Items from a dataset:
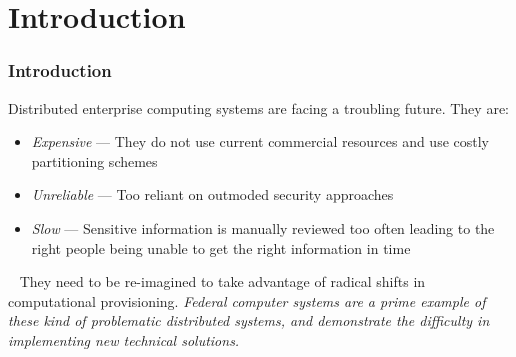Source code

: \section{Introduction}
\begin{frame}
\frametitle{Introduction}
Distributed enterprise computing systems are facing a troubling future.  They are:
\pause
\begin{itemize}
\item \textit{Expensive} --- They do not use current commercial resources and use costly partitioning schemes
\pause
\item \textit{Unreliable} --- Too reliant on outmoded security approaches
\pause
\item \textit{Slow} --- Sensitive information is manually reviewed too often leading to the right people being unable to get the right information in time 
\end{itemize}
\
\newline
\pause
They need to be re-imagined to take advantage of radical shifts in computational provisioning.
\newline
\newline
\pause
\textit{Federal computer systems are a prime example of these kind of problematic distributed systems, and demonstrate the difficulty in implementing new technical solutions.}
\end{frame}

...

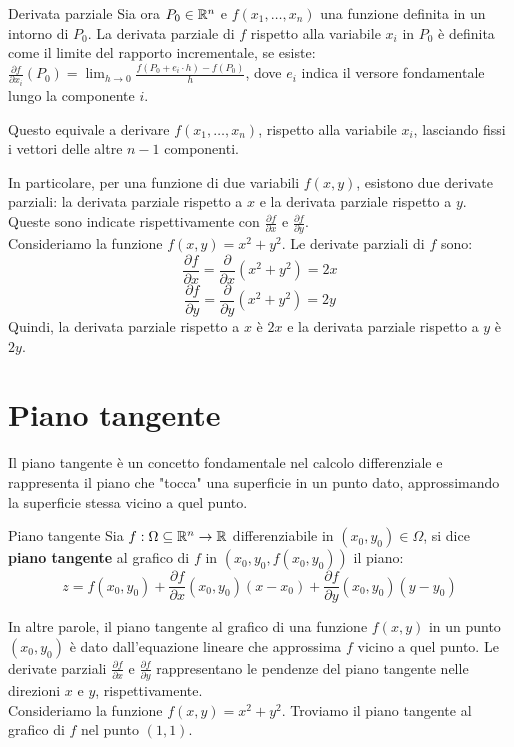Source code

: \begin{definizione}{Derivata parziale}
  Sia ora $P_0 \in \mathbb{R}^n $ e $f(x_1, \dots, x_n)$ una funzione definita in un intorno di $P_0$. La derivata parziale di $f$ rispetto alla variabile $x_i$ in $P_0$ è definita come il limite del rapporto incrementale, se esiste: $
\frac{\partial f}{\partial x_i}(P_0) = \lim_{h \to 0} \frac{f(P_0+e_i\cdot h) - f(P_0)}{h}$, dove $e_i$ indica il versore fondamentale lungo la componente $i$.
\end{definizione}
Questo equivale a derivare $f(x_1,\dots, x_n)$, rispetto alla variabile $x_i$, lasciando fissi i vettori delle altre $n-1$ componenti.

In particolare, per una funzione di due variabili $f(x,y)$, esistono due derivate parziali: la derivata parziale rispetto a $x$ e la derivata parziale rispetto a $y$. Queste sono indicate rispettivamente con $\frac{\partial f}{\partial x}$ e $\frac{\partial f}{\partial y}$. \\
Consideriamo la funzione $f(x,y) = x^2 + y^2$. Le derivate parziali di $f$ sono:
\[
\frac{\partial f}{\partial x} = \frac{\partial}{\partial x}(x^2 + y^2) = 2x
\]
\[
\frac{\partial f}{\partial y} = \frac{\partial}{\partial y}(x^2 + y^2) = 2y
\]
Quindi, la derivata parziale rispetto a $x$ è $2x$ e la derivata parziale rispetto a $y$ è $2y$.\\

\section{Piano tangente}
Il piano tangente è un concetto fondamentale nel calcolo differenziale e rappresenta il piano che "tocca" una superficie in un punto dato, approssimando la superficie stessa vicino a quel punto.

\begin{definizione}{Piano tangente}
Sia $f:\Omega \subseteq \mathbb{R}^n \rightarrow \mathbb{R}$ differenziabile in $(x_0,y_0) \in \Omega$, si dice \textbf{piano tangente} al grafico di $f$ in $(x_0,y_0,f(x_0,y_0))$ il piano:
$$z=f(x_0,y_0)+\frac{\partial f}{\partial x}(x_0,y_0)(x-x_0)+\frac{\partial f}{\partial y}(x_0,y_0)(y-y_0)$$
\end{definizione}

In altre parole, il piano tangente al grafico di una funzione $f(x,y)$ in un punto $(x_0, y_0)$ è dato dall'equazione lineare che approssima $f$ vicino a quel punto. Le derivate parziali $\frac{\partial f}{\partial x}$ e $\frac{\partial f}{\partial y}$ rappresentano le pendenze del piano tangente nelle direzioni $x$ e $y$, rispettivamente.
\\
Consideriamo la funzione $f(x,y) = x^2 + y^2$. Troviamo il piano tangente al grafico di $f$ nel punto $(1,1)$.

• [What you will do]:
What lines above hold the word "frac"? List them all.

• [Result for this exercise]:
\frac{\partial f}{\partial x_i}(P_0) = \lim_{h \to 0} \frac{f(P_0+e_i\cdot h) - f(P_0)}{h}$, dove $e_i$ indica il versore fondamentale lungo la componente $i$.
In particolare, per una funzione di due variabili $f(x,y)$, esistono due derivate parziali: la derivata parziale rispetto a $x$ e la derivata parziale rispetto a $y$. Queste sono indicate rispettivamente con $\frac{\partial f}{\partial x}$ e $\frac{\partial f}{\partial y}$. \\
\frac{\partial f}{\partial x} = \frac{\partial}{\partial x}(x^2 + y^2) = 2x
\frac{\partial f}{\partial y} = \frac{\partial}{\partial y}(x^2 + y^2) = 2y
$$z=f(x_0,y_0)+\frac{\partial f}{\partial x}(x_0,y_0)(x-x_0)+\frac{\partial f}{\partial y}(x_0,y_0)(y-y_0)$$
In altre parole, il piano tangente al grafico di una funzione $f(x,y)$ in un punto $(x_0, y_0)$ è dato dall'equazione lineare che approssima $f$ vicino a quel punto. Le derivate parziali $\frac{\partial f}{\partial x}$ e $\frac{\partial f}{\partial y}$ rappresentano le pendenze del piano tangente nelle direzioni $x$ e $y$, rispettivamente.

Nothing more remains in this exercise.